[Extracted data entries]
☆ ☆ ☆ ☆ ☆ ☆ ☆

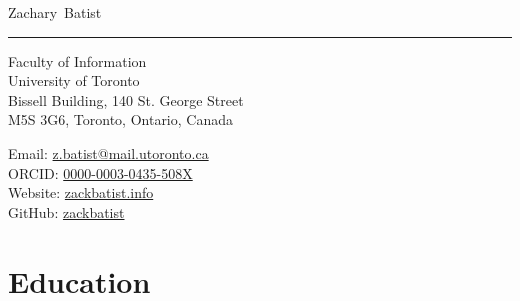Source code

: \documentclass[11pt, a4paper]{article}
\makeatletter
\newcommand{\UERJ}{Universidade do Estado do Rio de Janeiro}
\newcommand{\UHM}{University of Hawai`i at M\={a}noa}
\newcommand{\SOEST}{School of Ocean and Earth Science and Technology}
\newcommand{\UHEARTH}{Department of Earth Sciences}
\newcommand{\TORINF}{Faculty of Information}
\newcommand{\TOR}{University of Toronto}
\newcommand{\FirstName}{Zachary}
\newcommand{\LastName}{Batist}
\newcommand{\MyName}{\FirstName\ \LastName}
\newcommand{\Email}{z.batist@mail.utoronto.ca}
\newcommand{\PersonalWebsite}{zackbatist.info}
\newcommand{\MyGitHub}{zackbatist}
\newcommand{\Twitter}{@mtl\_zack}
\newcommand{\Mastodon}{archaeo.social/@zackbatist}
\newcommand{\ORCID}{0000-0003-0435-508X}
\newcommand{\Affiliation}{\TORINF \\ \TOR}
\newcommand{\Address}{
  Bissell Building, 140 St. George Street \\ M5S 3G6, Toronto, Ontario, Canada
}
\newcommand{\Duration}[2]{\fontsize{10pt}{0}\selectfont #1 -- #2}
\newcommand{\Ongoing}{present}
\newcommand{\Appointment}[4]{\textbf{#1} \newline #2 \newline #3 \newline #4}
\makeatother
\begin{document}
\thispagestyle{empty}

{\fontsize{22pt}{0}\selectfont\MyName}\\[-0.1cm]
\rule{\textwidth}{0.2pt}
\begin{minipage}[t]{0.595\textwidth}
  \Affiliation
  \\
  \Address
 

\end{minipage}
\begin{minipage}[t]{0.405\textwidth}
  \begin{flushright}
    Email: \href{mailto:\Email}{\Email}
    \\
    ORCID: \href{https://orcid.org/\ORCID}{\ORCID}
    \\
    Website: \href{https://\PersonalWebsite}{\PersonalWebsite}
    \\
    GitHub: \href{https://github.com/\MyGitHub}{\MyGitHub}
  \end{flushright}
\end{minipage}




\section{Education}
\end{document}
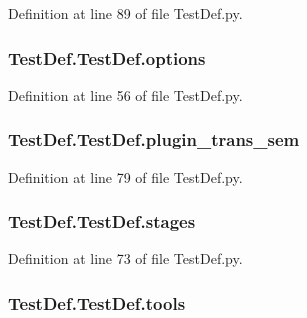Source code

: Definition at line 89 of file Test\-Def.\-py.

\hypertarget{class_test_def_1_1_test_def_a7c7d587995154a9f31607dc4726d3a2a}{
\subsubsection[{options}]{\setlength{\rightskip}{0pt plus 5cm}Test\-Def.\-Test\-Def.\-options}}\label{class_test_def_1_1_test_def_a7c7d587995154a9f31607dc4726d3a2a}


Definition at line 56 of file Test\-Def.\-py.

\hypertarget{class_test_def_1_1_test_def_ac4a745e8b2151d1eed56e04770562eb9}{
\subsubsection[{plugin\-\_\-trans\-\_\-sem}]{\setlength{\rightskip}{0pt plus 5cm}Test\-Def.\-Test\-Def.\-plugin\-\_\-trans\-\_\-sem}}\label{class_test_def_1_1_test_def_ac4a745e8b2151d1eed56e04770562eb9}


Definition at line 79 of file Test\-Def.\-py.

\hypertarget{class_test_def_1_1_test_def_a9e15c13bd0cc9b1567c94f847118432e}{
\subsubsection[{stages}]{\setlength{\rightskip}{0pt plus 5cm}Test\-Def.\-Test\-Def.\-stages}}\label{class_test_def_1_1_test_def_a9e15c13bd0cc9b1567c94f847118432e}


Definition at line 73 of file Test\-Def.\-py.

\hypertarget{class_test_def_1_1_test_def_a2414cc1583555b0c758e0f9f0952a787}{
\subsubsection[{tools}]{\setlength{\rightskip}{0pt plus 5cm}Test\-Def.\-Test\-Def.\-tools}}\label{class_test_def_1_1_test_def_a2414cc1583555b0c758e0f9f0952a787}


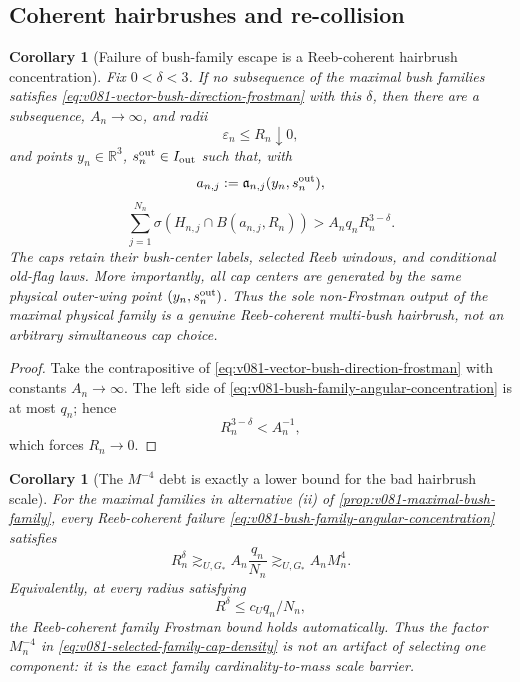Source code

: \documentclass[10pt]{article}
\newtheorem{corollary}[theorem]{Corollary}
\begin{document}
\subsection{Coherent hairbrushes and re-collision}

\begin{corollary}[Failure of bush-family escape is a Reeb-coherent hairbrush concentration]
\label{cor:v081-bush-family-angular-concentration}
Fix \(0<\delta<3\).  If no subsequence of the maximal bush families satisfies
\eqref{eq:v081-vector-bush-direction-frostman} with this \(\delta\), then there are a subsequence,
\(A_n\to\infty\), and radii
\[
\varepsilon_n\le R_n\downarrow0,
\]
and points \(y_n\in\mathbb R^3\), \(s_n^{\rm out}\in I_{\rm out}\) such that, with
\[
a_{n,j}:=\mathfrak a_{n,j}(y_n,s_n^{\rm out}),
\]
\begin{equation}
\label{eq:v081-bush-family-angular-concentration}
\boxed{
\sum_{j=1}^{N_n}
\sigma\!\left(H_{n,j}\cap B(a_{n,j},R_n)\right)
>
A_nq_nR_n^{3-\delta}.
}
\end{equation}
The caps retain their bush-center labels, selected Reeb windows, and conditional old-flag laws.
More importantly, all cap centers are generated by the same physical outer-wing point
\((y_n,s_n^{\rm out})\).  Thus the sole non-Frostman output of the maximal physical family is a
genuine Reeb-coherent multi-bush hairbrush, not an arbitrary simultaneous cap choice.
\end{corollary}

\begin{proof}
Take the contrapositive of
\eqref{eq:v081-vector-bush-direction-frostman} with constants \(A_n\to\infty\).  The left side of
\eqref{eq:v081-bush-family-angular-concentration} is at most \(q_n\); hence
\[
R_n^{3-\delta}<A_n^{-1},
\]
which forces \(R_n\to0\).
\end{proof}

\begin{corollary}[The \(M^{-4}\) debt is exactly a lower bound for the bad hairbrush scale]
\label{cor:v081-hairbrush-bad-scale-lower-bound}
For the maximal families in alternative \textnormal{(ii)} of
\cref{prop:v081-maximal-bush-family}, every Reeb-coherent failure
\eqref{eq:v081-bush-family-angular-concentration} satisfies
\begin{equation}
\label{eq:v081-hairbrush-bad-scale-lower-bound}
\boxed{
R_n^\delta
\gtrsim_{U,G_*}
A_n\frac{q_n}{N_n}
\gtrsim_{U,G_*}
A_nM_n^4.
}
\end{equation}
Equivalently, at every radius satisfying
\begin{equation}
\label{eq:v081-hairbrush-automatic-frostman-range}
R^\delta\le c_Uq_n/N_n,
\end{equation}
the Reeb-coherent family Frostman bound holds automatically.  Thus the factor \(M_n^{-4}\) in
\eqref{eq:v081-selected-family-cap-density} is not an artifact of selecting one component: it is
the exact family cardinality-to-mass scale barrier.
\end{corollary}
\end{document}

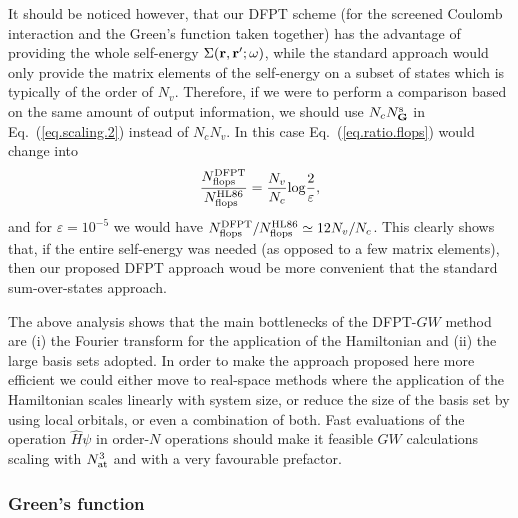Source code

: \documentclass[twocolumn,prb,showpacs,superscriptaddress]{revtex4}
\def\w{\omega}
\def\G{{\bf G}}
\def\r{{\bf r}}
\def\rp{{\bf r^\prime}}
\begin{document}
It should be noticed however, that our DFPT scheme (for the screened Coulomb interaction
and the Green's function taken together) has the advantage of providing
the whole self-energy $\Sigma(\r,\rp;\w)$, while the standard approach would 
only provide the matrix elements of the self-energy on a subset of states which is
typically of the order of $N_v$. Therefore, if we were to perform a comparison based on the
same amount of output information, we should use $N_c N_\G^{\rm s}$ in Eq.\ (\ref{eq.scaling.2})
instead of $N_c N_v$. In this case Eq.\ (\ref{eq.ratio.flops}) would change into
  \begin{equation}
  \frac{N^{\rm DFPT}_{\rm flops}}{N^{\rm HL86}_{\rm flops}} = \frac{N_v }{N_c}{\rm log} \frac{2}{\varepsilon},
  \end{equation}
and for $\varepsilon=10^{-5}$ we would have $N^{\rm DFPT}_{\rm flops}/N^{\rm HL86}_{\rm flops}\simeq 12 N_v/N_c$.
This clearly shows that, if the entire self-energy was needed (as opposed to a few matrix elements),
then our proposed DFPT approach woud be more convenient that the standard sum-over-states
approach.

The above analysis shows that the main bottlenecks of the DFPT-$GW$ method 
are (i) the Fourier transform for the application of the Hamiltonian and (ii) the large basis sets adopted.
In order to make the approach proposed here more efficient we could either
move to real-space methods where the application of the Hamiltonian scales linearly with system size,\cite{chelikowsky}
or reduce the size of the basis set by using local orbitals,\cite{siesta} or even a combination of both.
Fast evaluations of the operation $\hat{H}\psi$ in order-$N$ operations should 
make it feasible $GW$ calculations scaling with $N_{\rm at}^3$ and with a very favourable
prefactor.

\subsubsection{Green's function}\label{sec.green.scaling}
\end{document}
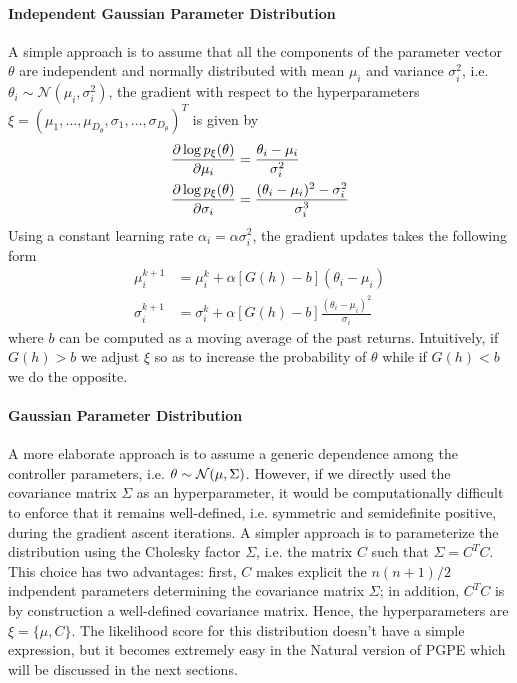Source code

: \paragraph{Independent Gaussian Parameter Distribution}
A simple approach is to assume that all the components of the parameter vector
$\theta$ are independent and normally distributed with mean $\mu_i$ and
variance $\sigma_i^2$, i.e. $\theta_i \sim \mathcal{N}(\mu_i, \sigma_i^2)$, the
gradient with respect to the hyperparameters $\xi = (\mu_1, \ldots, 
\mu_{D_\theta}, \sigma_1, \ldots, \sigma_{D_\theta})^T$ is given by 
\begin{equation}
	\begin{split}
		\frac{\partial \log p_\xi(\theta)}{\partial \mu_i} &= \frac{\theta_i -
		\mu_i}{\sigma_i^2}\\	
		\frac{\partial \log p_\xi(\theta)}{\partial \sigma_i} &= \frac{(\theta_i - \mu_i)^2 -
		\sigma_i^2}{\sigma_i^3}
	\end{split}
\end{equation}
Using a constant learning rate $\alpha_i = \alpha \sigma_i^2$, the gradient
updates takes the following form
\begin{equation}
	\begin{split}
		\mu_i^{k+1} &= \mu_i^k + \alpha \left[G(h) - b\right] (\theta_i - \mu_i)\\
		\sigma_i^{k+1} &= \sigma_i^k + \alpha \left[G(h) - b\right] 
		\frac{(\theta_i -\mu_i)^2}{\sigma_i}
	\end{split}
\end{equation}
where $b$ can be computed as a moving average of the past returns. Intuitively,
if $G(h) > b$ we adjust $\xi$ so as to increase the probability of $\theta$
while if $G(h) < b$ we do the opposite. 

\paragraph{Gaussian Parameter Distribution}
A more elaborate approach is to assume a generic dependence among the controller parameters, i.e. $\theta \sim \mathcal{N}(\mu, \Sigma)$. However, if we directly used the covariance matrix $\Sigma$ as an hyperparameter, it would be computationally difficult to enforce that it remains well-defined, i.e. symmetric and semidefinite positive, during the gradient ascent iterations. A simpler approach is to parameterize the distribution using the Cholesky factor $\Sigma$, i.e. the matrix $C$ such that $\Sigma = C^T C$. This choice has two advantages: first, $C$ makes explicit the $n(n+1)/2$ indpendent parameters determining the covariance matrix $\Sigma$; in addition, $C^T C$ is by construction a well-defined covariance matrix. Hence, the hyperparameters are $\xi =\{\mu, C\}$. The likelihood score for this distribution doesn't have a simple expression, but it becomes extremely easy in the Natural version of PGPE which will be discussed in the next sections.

☆ ☆ ☆ ☆ ☆ ☆ ☆

**ABOUT THIS EXERCISE**
Scan the records above, then copy out each line that mentions "should".

**EXERCISE SOLUTION**
It should be noticed however, that our DFPT scheme (for the screened Coulomb interaction
same amount of output information, we should use $N_c N_\G^{\rm s}$ in Eq.\ (\ref{eq.scaling.2})
Fast evaluations of the operation $\hat{H}\psi$ in order-$N$ operations should 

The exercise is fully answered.